Here are other presentations that really caught my attention and that I will probably explore later
Scalable Exact Inference in Multi-Output Gaussian Processes Wessel Bruinsma, Eric Perim Martins, William Tebbutt, Scott Hosking, Arno Solin, Richard E Turner [paper]
General framework for multi-output GPs with a smart projection to reduce the complexity of the problem. It looks very sound theoretically
Sparse Gaussian Processes with Spherical Harmonic Features https://icml.cc/virtual/2020/poster/5898[paper]
Augmenting the data with an additional parameter (same for all data) and then projecting the data on an hypersphere to use spherical harmonics as inducing points
Efficiently sampling functions from Gaussian process posteriors James Wilson, Slava Borovitskiy, Alexander Terenin, Peter Mostowsky, Marc Deisenroth [paper]
By separating the contribution of the prior and the data, one can sample more efficiently (linear time!) by using random fourier features for the prior.
Automatic Reparameterisation of Probabilistic Programs Maria Gorinova, Dave Moore, Matt Hoffman [paper]
By creating an interpolation between the centered version and non-centered version of a graphical model one can find the optimal representation for sampling/inference.
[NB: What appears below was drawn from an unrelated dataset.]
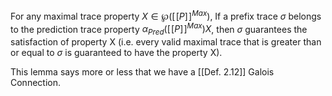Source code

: For any maximal trace property $X \in \wp([\![P]\!]^{Max})$, If a prefix trace $\sigma$ belongs to the prediction trace property $\alpha_{Pred}([\![P]\!]^{Max})X$, then $\sigma$ guarantees the satisfaction of property X (i.e. every valid maximal trace that is greater than or equal to $\sigma$ is guaranteed to have the property X).

This lemma says more or less that we have a [[Def. 2.12]] Galois Connection.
Stochastic Differential Equations with Variational Wishart Diffusions Martin Jørgensen, Marc Deisenroth, Hugh Salimbeni [paper]
When one wants to represent noise with a non-stationary full covariance depending on time a Wishart process helps to determine it. The technique use GPs for the cholesky parameters and present a low-rank approximation for efficiency
Stochastic Gradient and Langevin Processes Xiang Cheng, Dong Yin, Peter Bartlett, Michael Jordan [paper]
Show equivalence between Stochastic Gradient Descent (SGD) and Langeving processes (them again!)
Variance Reduction and Quasi-Newton for Particle-Based Variational Inference Michael Zhu, Chang Liu, Jun Zhu [paper]
Preconditioners for optimization are not straight forward in the particle-based optimization framework. This work aims at solving that
Learning the Stein Discrepancy for Training and Evaluating Energy-Based Models without Sampling Will Grathwohl, Kuan-Chieh Wang, Jörn Jacobsen, David Duvenaud, Richard Zemel [paper]
Stein Discrepancy is complicated to use, and the kernelized versions has a lot of flaws, instead they propose to learn a constrained neural net to replace the kernel and obtain better results
Non-convex Learning via Replica Exchange Stochastic Gradient MCMC Wei Deng, Qi Feng, Liyao Gao, Faming Liang, Guang Lin [paper]
One runs two processes with very different stepsize, there is then a chance for the sampler to switch between the two chains, allowing for a compromise between exploration and exploitation.
Handling the Positive-Definite Constraint in the Bayesian Learning Rule Wu Lin, Mark Schmidt, Emti Khan [paper]
In order to optimize a positive-definite matrix, they propose to add a corrective term (through information geometry) to ensure the PD constraint is kept.
Due to COVID the conference was naturally online, which was for me a double-edged sword. On one hand it is amazing to be able to parse the presentations one by one and to take time to understand each topic. On the other hand, the lack of physical presence made it quasi-impossible to network with other people.
I went to a few poster sessions, aka local Zoom meetings, and it was definitely a slightly awkward experience. You suddenly end up in front of the multiple authors. It definitely puts a lot more pressure. If there is one point that needs to be improved it is this one!